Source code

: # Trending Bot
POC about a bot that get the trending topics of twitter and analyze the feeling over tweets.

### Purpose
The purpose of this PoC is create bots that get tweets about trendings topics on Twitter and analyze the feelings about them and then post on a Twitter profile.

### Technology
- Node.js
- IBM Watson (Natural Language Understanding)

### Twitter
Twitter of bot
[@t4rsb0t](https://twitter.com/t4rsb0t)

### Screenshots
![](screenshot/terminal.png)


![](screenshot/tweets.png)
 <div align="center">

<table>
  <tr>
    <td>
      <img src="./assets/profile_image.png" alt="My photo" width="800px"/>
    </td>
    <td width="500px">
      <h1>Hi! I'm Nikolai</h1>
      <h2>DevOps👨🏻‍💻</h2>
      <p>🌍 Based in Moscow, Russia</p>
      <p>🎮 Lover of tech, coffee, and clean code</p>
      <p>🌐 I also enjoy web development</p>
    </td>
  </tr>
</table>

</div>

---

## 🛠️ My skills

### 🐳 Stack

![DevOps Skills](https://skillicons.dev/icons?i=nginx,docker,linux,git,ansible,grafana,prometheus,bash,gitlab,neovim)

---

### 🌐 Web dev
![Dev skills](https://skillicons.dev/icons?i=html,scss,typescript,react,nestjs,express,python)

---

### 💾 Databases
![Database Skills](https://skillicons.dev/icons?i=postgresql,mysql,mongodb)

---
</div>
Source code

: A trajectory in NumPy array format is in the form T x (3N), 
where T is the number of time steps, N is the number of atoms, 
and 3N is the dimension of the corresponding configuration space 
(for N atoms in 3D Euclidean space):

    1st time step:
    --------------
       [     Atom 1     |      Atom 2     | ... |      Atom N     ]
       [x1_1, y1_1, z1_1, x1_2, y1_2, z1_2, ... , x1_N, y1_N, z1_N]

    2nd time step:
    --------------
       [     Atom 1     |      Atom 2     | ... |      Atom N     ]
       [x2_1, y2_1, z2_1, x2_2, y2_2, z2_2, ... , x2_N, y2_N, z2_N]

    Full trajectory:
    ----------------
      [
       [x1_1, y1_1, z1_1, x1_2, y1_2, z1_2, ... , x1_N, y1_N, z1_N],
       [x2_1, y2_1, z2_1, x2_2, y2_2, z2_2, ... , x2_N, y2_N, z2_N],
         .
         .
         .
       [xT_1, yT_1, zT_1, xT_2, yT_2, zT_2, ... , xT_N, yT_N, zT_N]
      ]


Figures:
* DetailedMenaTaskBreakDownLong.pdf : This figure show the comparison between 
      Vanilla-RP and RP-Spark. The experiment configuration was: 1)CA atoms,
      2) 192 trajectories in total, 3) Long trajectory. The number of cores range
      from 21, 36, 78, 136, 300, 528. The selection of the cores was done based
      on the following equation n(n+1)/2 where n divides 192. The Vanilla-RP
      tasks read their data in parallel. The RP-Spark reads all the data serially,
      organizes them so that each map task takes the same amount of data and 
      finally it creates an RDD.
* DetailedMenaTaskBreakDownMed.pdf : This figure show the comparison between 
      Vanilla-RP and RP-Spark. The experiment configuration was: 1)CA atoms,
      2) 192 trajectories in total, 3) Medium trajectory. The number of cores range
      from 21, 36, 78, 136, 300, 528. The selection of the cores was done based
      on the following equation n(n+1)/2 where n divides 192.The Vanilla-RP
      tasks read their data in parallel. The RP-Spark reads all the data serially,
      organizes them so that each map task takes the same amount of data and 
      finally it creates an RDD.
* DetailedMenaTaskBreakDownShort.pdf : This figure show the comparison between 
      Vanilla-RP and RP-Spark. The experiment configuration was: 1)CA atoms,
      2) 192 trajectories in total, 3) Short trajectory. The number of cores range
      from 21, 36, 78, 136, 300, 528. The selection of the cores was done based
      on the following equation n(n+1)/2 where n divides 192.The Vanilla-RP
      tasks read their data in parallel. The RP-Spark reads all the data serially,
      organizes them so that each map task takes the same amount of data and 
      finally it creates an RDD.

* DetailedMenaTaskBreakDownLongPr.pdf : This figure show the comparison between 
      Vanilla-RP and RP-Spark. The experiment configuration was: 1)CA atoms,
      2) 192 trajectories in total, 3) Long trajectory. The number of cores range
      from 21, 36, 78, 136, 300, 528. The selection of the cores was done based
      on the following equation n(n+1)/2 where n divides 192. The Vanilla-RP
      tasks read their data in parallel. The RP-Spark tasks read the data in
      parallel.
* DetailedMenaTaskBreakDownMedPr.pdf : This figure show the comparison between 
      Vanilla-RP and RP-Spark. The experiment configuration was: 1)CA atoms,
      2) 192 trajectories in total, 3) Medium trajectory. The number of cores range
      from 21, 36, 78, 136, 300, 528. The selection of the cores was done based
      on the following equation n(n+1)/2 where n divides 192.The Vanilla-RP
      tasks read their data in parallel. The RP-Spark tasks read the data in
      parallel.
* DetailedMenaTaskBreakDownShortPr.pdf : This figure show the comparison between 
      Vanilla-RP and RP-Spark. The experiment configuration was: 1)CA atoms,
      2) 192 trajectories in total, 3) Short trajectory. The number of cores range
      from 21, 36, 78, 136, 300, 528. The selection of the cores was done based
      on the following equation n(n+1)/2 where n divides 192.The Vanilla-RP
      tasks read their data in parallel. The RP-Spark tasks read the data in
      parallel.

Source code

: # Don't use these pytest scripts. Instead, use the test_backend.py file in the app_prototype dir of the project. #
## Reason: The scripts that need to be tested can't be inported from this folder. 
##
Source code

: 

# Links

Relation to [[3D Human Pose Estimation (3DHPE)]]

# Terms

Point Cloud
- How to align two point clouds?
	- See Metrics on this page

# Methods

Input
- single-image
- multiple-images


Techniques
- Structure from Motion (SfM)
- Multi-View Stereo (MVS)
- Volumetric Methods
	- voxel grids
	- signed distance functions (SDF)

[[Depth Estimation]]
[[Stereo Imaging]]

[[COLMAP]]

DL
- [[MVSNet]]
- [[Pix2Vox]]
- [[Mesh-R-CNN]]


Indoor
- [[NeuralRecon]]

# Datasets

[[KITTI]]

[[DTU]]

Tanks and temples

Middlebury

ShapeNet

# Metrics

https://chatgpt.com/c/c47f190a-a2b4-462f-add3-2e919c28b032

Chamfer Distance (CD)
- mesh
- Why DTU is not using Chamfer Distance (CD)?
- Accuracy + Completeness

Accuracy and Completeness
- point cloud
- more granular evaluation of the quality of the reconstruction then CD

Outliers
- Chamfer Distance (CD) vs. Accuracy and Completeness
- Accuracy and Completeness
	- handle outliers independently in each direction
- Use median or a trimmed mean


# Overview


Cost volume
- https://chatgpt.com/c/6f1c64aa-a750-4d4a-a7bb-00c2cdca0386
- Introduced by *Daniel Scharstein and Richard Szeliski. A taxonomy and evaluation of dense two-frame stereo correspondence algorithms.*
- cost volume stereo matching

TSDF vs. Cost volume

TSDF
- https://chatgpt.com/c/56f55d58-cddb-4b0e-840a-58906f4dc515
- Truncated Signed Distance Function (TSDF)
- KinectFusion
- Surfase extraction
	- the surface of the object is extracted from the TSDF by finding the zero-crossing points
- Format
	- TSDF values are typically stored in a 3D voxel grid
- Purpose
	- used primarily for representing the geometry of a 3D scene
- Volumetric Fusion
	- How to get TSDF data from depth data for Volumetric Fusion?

- What the exercise asks -
Your task is to restate every record exactly.

- Written solution -
Source code

: # Trending Bot
POC about a bot that get the trending topics of twitter and analyze the feeling over tweets.

### Purpose
The purpose of this PoC is create bots that get tweets about trendings topics on Twitter and analyze the feelings about them and then post on a Twitter profile.

### Technology
- Node.js
- IBM Watson (Natural Language Understanding)

### Twitter
Twitter of bot
[@t4rsb0t](https://twitter.com/t4rsb0t)

### Screenshots
![](screenshot/terminal.png)


![](screenshot/tweets.png)
 <div align="center">

<table>
  <tr>
    <td>
      <img src="./assets/profile_image.png" alt="My photo" width="800px"/>
    </td>
    <td width="500px">
      <h1>Hi! I'm Nikolai</h1>
      <h2>DevOps👨🏻‍💻</h2>
      <p>🌍 Based in Moscow, Russia</p>
      <p>🎮 Lover of tech, coffee, and clean code</p>
      <p>🌐 I also enjoy web development</p>
    </td>
  </tr>
</table>

</div>

---

## 🛠️ My skills

### 🐳 Stack

![DevOps Skills](https://skillicons.dev/icons?i=nginx,docker,linux,git,ansible,grafana,prometheus,bash,gitlab,neovim)

---

### 🌐 Web dev
![Dev skills](https://skillicons.dev/icons?i=html,scss,typescript,react,nestjs,express,python)

---

### 💾 Databases
![Database Skills](https://skillicons.dev/icons?i=postgresql,mysql,mongodb)

---
</div>
Source code

: A trajectory in NumPy array format is in the form T x (3N), 
where T is the number of time steps, N is the number of atoms, 
and 3N is the dimension of the corresponding configuration space 
(for N atoms in 3D Euclidean space):

    1st time step:
    --------------
       [     Atom 1     |      Atom 2     | ... |      Atom N     ]
       [x1_1, y1_1, z1_1, x1_2, y1_2, z1_2, ... , x1_N, y1_N, z1_N]

    2nd time step:
    --------------
       [     Atom 1     |      Atom 2     | ... |      Atom N     ]
       [x2_1, y2_1, z2_1, x2_2, y2_2, z2_2, ... , x2_N, y2_N, z2_N]

    Full trajectory:
    ----------------
      [
       [x1_1, y1_1, z1_1, x1_2, y1_2, z1_2, ... , x1_N, y1_N, z1_N],
       [x2_1, y2_1, z2_1, x2_2, y2_2, z2_2, ... , x2_N, y2_N, z2_N],
         .
         .
         .
       [xT_1, yT_1, zT_1, xT_2, yT_2, zT_2, ... , xT_N, yT_N, zT_N]
      ]


Figures:
* DetailedMenaTaskBreakDownLong.pdf : This figure show the comparison between 
      Vanilla-RP and RP-Spark. The experiment configuration was: 1)CA atoms,
      2) 192 trajectories in total, 3) Long trajectory. The number of cores range
      from 21, 36, 78, 136, 300, 528. The selection of the cores was done based
      on the following equation n(n+1)/2 where n divides 192. The Vanilla-RP
      tasks read their data in parallel. The RP-Spark reads all the data serially,
      organizes them so that each map task takes the same amount of data and 
      finally it creates an RDD.
* DetailedMenaTaskBreakDownMed.pdf : This figure show the comparison between 
      Vanilla-RP and RP-Spark. The experiment configuration was: 1)CA atoms,
      2) 192 trajectories in total, 3) Medium trajectory. The number of cores range
      from 21, 36, 78, 136, 300, 528. The selection of the cores was done based
      on the following equation n(n+1)/2 where n divides 192.The Vanilla-RP
      tasks read their data in parallel. The RP-Spark reads all the data serially,
      organizes them so that each map task takes the same amount of data and 
      finally it creates an RDD.
* DetailedMenaTaskBreakDownShort.pdf : This figure show the comparison between 
      Vanilla-RP and RP-Spark. The experiment configuration was: 1)CA atoms,
      2) 192 trajectories in total, 3) Short trajectory. The number of cores range
      from 21, 36, 78, 136, 300, 528. The selection of the cores was done based
      on the following equation n(n+1)/2 where n divides 192.The Vanilla-RP
      tasks read their data in parallel. The RP-Spark reads all the data serially,
      organizes them so that each map task takes the same amount of data and 
      finally it creates an RDD.

* DetailedMenaTaskBreakDownLongPr.pdf : This figure show the comparison between 
      Vanilla-RP and RP-Spark. The experiment configuration was: 1)CA atoms,
      2) 192 trajectories in total, 3) Long trajectory. The number of cores range
      from 21, 36, 78, 136, 300, 528. The selection of the cores was done based
      on the following equation n(n+1)/2 where n divides 192. The Vanilla-RP
      tasks read their data in parallel. The RP-Spark tasks read the data in
      parallel.
* DetailedMenaTaskBreakDownMedPr.pdf : This figure show the comparison between 
      Vanilla-RP and RP-Spark. The experiment configuration was: 1)CA atoms,
      2) 192 trajectories in total, 3) Medium trajectory. The number of cores range
      from 21, 36, 78, 136, 300, 528. The selection of the cores was done based
      on the following equation n(n+1)/2 where n divides 192.The Vanilla-RP
      tasks read their data in parallel. The RP-Spark tasks read the data in
      parallel.
* DetailedMenaTaskBreakDownShortPr.pdf : This figure show the comparison between 
      Vanilla-RP and RP-Spark. The experiment configuration was: 1)CA atoms,
      2) 192 trajectories in total, 3) Short trajectory. The number of cores range
      from 21, 36, 78, 136, 300, 528. The selection of the cores was done based
      on the following equation n(n+1)/2 where n divides 192.The Vanilla-RP
      tasks read their data in parallel. The RP-Spark tasks read the data in
      parallel.

Source code

: # Don't use these pytest scripts. Instead, use the test_backend.py file in the app_prototype dir of the project. #
## Reason: The scripts that need to be tested can't be inported from this folder. 
##
Source code

: 

# Links

Relation to [[3D Human Pose Estimation (3DHPE)]]

# Terms

Point Cloud
- How to align two point clouds?
	- See Metrics on this page

# Methods

Input
- single-image
- multiple-images


Techniques
- Structure from Motion (SfM)
- Multi-View Stereo (MVS)
- Volumetric Methods
	- voxel grids
	- signed distance functions (SDF)

[[Depth Estimation]]
[[Stereo Imaging]]

[[COLMAP]]

DL
- [[MVSNet]]
- [[Pix2Vox]]
- [[Mesh-R-CNN]]


Indoor
- [[NeuralRecon]]

# Datasets

[[KITTI]]

[[DTU]]

Tanks and temples

Middlebury

ShapeNet

# Metrics

https://chatgpt.com/c/c47f190a-a2b4-462f-add3-2e919c28b032

Chamfer Distance (CD)
- mesh
- Why DTU is not using Chamfer Distance (CD)?
- Accuracy + Completeness

Accuracy and Completeness
- point cloud
- more granular evaluation of the quality of the reconstruction then CD

Outliers
- Chamfer Distance (CD) vs. Accuracy and Completeness
- Accuracy and Completeness
	- handle outliers independently in each direction
- Use median or a trimmed mean


# Overview


Cost volume
- https://chatgpt.com/c/6f1c64aa-a750-4d4a-a7bb-00c2cdca0386
- Introduced by *Daniel Scharstein and Richard Szeliski. A taxonomy and evaluation of dense two-frame stereo correspondence algorithms.*
- cost volume stereo matching

TSDF vs. Cost volume

TSDF
- https://chatgpt.com/c/56f55d58-cddb-4b0e-840a-58906f4dc515
- Truncated Signed Distance Function (TSDF)
- KinectFusion
- Surfase extraction
	- the surface of the object is extracted from the TSDF by finding the zero-crossing points
- Format
	- TSDF values are typically stored in a 3D voxel grid
- Purpose
	- used primarily for representing the geometry of a 3D scene
- Volumetric Fusion
	- How to get TSDF data from depth data for Volumetric Fusion?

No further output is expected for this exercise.